Me recordo com carinho de um dia em que adentrei a casa de minha avó, numa tarde de semana comum, e a encontrei lavando as roupas no tanque. Vendo minha avó de dedos nus, perguntei pelo anel. Antes que ela me respondesse que o havia posto sobre o pires do armário da cozinha, minha imaginação deu conta de criar a cena de minha avó, com as mãos ensaboadas, vendo o anel se perder na água, nas bolhas de sabão e fugindo direto para o ralo.
Hoje, mais ou menos quinze anos depois, muitas perdas depois, muitas saudades depois, sou vaidosa. Faço da maquiagem e dos acessórios elementos integrantes de meu visual diário.
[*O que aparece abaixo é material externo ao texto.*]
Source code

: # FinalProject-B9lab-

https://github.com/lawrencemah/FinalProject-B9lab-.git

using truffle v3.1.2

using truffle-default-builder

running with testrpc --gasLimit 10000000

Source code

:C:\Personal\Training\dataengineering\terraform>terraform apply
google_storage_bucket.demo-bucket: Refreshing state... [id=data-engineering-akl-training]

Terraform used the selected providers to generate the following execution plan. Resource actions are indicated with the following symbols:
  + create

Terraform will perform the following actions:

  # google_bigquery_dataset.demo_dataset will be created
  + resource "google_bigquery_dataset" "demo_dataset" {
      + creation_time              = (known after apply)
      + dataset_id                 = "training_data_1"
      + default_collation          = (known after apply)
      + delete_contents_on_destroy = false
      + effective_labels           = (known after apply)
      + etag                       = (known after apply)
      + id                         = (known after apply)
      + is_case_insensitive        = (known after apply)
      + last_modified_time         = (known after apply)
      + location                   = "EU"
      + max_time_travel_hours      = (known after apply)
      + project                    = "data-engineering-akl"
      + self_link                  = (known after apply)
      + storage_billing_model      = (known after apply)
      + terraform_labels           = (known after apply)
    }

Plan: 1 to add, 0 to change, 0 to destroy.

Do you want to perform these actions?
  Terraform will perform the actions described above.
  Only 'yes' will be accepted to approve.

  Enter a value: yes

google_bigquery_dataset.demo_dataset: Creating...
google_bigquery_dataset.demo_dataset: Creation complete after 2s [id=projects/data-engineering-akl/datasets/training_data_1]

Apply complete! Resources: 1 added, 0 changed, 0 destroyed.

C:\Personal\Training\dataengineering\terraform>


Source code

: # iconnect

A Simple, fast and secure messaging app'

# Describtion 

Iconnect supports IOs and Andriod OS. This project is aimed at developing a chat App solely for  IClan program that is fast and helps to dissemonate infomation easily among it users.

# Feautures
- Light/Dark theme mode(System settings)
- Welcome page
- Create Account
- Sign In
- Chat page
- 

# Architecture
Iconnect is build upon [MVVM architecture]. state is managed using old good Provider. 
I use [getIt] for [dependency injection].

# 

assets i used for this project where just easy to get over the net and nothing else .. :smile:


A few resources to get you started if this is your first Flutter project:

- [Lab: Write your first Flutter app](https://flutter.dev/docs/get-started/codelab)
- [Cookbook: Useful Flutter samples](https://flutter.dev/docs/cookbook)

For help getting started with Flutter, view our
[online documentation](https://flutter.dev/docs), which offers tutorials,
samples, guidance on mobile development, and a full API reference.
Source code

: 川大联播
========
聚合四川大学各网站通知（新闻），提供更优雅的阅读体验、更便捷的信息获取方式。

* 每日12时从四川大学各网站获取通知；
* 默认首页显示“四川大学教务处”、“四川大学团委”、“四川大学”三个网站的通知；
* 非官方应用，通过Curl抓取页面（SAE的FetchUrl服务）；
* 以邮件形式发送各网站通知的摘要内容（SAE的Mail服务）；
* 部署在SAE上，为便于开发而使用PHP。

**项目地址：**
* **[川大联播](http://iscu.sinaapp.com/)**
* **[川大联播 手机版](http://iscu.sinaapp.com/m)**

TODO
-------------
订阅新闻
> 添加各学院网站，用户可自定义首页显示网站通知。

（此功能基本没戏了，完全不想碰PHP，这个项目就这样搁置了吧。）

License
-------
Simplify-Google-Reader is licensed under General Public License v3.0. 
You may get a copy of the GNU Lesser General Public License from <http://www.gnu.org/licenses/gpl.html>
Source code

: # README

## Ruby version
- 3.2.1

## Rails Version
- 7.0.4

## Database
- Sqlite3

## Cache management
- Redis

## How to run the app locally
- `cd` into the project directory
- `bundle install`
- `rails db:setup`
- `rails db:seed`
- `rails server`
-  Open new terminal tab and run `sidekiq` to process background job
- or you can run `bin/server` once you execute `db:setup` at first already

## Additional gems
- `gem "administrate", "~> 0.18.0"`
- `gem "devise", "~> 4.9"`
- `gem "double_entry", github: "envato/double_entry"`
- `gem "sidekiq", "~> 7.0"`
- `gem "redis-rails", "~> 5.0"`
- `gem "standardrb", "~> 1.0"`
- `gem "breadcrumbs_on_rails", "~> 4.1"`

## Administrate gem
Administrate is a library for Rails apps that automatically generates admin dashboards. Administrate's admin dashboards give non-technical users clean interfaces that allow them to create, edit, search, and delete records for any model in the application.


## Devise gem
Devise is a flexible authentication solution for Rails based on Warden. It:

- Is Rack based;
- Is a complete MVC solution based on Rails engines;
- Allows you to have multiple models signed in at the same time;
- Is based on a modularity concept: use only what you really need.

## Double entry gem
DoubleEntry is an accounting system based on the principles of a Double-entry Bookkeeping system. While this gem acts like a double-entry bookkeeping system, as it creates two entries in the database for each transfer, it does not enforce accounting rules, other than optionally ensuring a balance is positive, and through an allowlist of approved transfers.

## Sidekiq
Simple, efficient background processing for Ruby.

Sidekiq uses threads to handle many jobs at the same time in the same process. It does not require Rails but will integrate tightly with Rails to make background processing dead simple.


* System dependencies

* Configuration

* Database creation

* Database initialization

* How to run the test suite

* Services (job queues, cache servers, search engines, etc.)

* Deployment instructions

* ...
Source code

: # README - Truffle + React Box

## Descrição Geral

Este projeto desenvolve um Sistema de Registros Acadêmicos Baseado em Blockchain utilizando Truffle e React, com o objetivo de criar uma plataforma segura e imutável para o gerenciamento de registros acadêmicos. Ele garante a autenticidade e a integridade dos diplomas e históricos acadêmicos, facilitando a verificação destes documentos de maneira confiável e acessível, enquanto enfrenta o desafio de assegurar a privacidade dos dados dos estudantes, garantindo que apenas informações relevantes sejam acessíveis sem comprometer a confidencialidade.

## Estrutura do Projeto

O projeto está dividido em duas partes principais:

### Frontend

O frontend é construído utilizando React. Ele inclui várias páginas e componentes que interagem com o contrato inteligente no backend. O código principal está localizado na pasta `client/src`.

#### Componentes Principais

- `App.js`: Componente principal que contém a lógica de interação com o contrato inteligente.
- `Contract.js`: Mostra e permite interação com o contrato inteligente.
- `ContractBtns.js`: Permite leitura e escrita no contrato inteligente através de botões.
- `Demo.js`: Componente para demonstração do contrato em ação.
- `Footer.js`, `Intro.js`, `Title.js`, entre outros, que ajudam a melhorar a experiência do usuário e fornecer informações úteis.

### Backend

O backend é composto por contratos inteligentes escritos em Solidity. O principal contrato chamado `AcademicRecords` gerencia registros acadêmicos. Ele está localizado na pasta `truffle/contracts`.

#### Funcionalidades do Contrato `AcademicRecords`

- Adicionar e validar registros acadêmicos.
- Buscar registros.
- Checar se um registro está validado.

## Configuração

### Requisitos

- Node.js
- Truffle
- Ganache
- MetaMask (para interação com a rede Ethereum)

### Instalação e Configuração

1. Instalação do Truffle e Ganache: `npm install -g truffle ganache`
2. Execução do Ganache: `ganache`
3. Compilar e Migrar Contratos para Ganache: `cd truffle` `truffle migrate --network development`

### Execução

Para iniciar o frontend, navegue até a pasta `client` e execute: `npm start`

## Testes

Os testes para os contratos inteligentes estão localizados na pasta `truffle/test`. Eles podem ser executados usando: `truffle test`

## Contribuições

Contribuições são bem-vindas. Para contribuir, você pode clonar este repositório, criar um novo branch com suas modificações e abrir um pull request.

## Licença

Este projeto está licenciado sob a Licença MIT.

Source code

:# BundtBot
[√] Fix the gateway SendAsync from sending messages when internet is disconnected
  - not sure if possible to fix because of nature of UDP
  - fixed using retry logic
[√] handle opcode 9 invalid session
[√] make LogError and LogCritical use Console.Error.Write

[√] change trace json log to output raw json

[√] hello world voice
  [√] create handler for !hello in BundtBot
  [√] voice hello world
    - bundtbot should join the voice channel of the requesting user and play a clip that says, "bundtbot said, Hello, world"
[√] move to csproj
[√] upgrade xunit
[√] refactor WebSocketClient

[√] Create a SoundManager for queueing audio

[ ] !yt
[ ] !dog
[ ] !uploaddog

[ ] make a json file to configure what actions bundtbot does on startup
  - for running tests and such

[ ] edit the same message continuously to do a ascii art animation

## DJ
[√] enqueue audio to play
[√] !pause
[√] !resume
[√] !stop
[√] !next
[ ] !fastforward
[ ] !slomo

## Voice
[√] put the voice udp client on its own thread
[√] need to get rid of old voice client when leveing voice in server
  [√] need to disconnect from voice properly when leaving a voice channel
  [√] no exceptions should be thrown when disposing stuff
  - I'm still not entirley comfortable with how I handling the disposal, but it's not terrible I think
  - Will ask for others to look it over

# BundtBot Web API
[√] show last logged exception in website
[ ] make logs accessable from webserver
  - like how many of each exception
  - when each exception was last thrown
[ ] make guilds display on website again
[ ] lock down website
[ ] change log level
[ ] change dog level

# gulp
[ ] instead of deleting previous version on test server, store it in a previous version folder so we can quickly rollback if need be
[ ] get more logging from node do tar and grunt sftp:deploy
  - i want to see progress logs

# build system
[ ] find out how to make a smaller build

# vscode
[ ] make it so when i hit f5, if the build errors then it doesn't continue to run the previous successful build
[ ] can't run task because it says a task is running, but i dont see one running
O anel de minha avó, porém, raramente ou nunca faz parte de meu figurino. Descansa com todo o luxo numa pequena caixa preta aveludada, e nos raros momentos em que me pego olhando para ele, revivo uma história de muito carinho, muita saudade e pouca vaidade.
Nosso anel é singular, é particular, é especial demais para correr o risco de se perder, de fugir para o ralo, de se confundir com as bolhas de sabão, ou de se misturar ao meu visual, tão simplesmente vaidoso, tão puramente diário, tão ordinário.

segunda-feira, 14 de junho de 2010

Certidão de Nascimento em Cores


Sempre achei que cresci rápido demais. Com a mesma sensação de Edward Bloom, de Peixe Grande, que se desenvolveu com velocidade recorde em poucos dias, sinto que cedo demais estava na faculdade, mais cedo ainda no Mestrado, e antes que notasse, me vi envolta pelo clima acadêmico do Doutorado, tão exigente, tão especializante, tão alienante.
Perdida na correria das etapas, saltando por obstáculos quase maiores do que eu, fui incorporando, aos poucos, uma idade virtual, uma idade acadêmica, baseada na média da idade das pessoas ao meu redor e no estágio da vida em que estava, sendo tão nova.
Porém, há alguns dias tomei coragem e me aventurei na moda dos esmaltes fosforescentes. Aparentemente tão juvenis, eles pareceram vir ao encontro de minhas questões sobre idade real e virtual.
Maravilhada com o viço proposto pela cor do esmalte, há três semanas ando com um cor-de-rosa nas unhas das mãos, num tom nada discreto, capaz de iluminar noites inteiras.
Amanhã vou à manicure, e decidi passar, pela quarta semana consecutiva, a mesma cor rosa fosforescente. Quem sabe o esmalte dá conta de iluminar minha certidão de nascimento.

terça-feira, 1 de junho de 2010

Super Herói


Há poucos anos conheci um homem que hoje configura-se como meu grande herói. Nem Batmans ou Supermans me conquistaram como ele, talvez porque sempre me pareceu que ele simplesmente não enxerga obstáculos. Quando o conheci, ele havia acabado de terminar de lutar com toda a sua força contra um problema imensurável, e eu demorei a perceber as consequências, tão feliz e lindo meu herói era.
Dentre as coisas maravilhosas que aprendi com ele, meu namorado, meu herói, como a escolher por mim mesma quando precisasse, ou viver mais intensamente ao invés de simplesmente me acostumar, ainda tento aprender de seu otimismo para com as situações da vida.
Penso que meu herói voa por todos os tipos de lugares, mas que todos os lugares, para ele são simplesmente campinas: planícies descampadas, pouco acidentadas e sem arvoredos, me contou o dicionário.
A verdade é que tudo o que eu quero que meu herói saiba é que sou uma grande admiradora de sua escolha de voar por campinas. Campinas, definido como este lugar de larga extensão e nenhum obstáculo, parece mesmo se assemelhar a ele. Que ele, meu herói, tenha todas as alegrias da vida, todas as tranquilidades, todos os prazeres, que ele se felicite em campinas.